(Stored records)
• • • • •

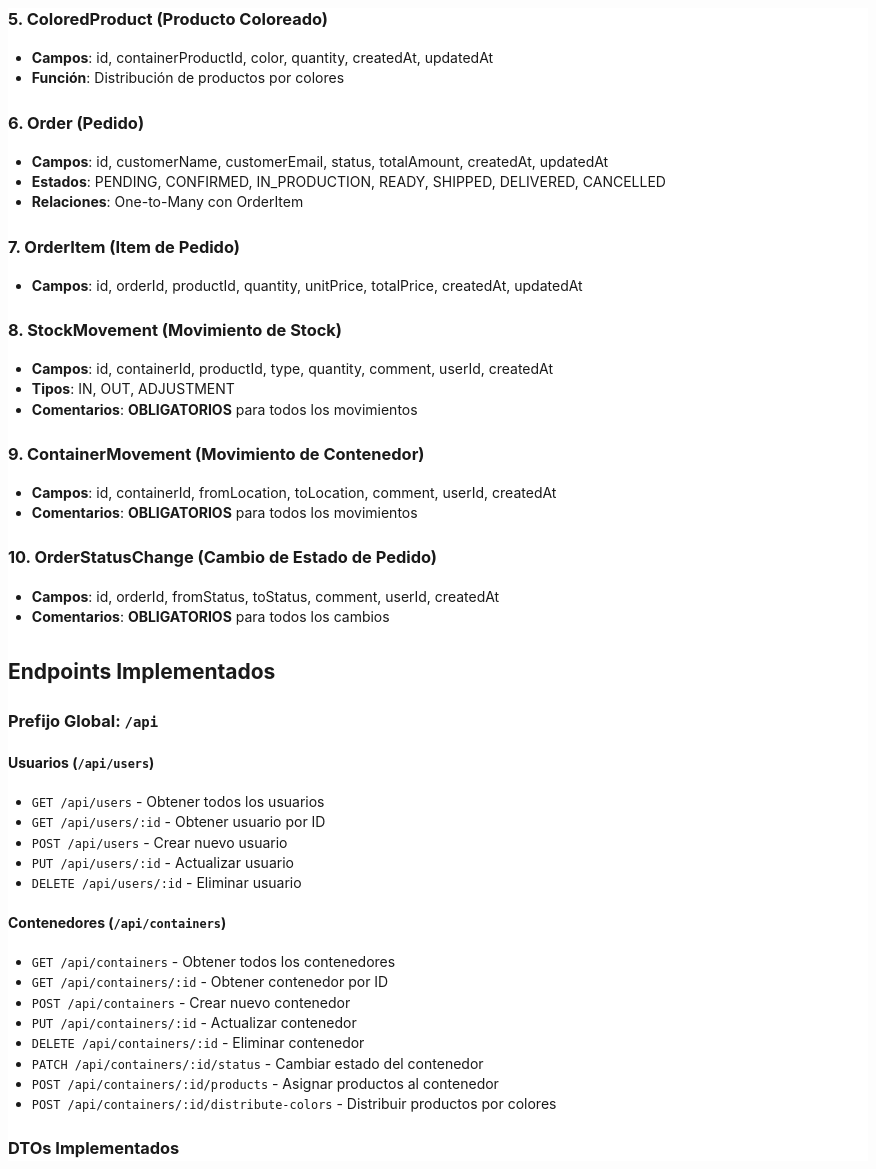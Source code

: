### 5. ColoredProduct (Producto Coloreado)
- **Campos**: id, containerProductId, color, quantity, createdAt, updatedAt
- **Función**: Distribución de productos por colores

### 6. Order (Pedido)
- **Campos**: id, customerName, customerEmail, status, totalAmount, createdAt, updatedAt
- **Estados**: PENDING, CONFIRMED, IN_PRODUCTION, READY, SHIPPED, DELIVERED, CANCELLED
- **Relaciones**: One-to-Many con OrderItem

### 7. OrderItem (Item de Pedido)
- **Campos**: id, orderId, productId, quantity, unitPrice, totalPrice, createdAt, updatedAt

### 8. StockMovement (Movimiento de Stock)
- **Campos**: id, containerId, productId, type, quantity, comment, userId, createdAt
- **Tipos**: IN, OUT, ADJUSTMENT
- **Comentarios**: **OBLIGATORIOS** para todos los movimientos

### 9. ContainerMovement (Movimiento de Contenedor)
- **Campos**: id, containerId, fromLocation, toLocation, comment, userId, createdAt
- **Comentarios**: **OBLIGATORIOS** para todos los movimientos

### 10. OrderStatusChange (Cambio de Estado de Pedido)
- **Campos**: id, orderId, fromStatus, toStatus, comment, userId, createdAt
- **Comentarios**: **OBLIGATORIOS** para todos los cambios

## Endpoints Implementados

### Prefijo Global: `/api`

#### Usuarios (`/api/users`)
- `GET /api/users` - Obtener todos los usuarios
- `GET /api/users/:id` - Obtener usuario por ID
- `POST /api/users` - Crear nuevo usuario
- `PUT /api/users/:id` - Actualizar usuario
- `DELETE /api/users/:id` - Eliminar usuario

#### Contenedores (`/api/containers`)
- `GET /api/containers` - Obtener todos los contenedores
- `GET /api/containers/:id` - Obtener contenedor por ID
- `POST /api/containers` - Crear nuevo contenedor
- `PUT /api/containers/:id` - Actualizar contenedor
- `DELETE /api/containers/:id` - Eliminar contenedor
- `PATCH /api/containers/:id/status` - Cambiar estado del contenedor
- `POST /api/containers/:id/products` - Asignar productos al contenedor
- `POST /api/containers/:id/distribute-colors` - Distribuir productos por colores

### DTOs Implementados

• • • • •

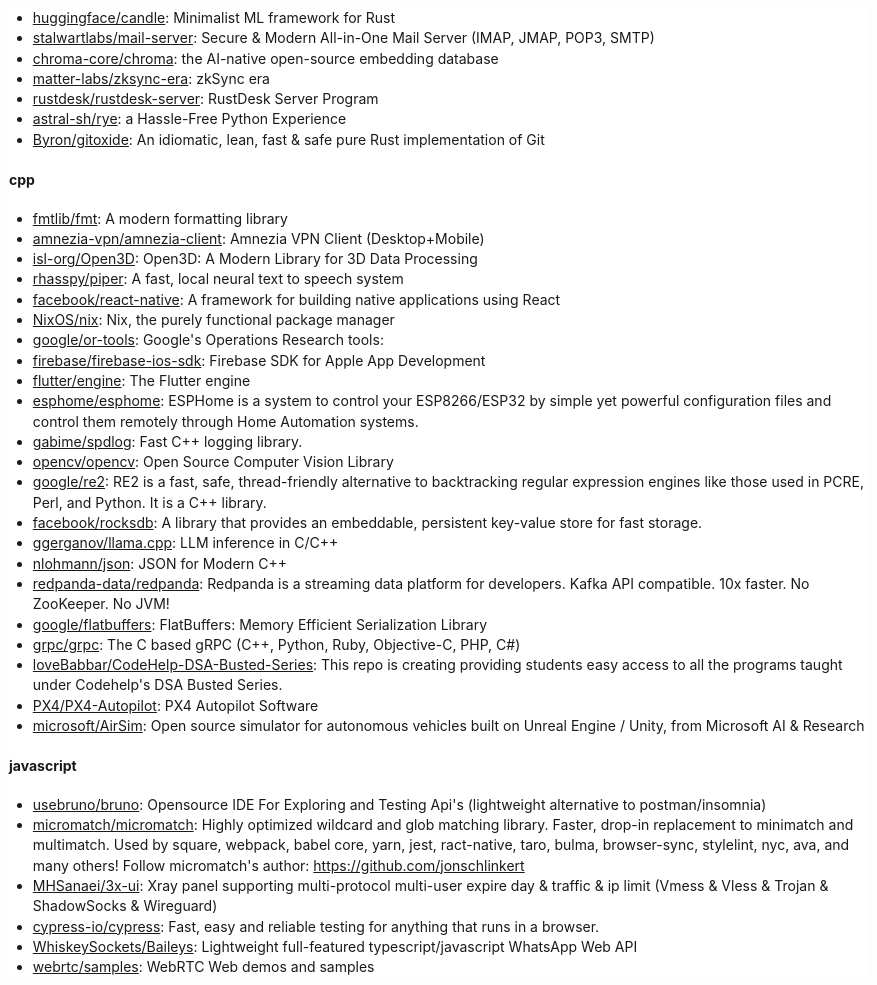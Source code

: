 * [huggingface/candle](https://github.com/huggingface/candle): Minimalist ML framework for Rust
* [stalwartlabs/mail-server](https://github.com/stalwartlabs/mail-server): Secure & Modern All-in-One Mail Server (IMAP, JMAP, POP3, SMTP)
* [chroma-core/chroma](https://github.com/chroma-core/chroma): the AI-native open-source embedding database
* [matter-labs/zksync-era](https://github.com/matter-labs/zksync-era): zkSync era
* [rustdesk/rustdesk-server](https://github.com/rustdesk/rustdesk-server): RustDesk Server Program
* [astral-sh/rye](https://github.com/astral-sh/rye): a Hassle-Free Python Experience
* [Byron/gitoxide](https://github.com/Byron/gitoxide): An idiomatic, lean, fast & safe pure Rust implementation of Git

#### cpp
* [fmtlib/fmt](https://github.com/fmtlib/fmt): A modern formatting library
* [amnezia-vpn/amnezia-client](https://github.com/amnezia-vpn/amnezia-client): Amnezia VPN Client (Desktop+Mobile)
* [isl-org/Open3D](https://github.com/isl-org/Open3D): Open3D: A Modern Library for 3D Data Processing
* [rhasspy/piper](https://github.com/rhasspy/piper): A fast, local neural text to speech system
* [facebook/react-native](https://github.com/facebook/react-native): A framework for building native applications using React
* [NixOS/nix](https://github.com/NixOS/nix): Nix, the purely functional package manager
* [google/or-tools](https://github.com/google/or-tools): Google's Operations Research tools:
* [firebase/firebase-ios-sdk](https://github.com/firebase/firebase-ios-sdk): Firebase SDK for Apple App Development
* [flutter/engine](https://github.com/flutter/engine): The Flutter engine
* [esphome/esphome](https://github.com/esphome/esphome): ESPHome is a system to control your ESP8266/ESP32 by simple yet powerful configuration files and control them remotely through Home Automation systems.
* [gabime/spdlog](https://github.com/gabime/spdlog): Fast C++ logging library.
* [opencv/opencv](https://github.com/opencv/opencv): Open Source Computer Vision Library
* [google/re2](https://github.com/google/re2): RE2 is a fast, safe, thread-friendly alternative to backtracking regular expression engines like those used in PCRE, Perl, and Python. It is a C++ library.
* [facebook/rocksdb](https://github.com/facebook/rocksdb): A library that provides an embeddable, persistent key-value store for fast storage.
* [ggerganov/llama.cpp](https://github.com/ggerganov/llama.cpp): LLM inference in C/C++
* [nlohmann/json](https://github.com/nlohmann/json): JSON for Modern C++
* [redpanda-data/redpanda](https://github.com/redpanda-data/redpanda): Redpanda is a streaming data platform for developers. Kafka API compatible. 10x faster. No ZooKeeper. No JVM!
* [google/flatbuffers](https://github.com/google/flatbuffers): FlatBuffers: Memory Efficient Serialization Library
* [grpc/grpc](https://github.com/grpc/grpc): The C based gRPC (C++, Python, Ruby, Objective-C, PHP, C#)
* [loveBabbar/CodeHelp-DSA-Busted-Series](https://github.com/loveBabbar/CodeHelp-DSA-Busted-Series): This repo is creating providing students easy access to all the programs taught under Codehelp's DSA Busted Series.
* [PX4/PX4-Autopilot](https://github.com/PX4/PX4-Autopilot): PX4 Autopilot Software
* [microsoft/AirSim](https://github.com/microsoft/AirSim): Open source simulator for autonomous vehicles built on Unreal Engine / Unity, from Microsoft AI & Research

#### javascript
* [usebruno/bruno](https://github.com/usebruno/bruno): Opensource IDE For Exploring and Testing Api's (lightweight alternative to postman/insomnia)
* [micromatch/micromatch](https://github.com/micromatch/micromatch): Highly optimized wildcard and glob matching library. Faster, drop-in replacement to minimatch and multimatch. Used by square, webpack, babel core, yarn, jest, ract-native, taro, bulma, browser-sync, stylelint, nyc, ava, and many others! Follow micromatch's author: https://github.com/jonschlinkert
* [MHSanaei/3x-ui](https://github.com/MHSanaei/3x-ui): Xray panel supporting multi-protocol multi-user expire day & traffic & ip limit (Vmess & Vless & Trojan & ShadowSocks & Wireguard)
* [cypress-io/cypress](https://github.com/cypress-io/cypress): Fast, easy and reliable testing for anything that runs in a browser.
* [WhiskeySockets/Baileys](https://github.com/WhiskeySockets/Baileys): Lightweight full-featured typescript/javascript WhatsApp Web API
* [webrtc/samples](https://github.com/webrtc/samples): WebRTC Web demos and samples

• • • • •

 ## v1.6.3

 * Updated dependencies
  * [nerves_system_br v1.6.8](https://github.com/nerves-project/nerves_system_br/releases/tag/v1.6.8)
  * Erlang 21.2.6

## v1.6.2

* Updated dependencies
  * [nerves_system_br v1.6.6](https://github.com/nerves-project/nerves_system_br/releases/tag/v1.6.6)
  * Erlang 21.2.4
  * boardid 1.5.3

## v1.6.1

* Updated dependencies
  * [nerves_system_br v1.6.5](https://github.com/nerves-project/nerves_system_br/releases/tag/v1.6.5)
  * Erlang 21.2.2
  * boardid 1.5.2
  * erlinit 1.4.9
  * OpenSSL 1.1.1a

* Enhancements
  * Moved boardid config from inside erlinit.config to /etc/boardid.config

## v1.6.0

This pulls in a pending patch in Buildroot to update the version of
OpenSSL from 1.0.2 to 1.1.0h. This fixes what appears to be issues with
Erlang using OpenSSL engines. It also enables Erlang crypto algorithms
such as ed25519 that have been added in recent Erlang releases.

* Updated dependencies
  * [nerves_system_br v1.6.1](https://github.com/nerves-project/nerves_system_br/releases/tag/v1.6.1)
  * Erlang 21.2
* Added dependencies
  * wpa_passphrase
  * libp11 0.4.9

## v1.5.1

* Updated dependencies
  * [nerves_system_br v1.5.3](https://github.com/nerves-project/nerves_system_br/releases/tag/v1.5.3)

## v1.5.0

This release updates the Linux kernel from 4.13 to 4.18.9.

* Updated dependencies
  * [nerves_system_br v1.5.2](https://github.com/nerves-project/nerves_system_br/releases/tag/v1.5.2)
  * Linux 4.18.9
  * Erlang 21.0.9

• • • • •

▸ **TASK INSTRUCTIONS**: Across all the entries above, count each line that has the word "alternative" in it, and give only the count.

▸ **WRITTEN ANSWER**: 2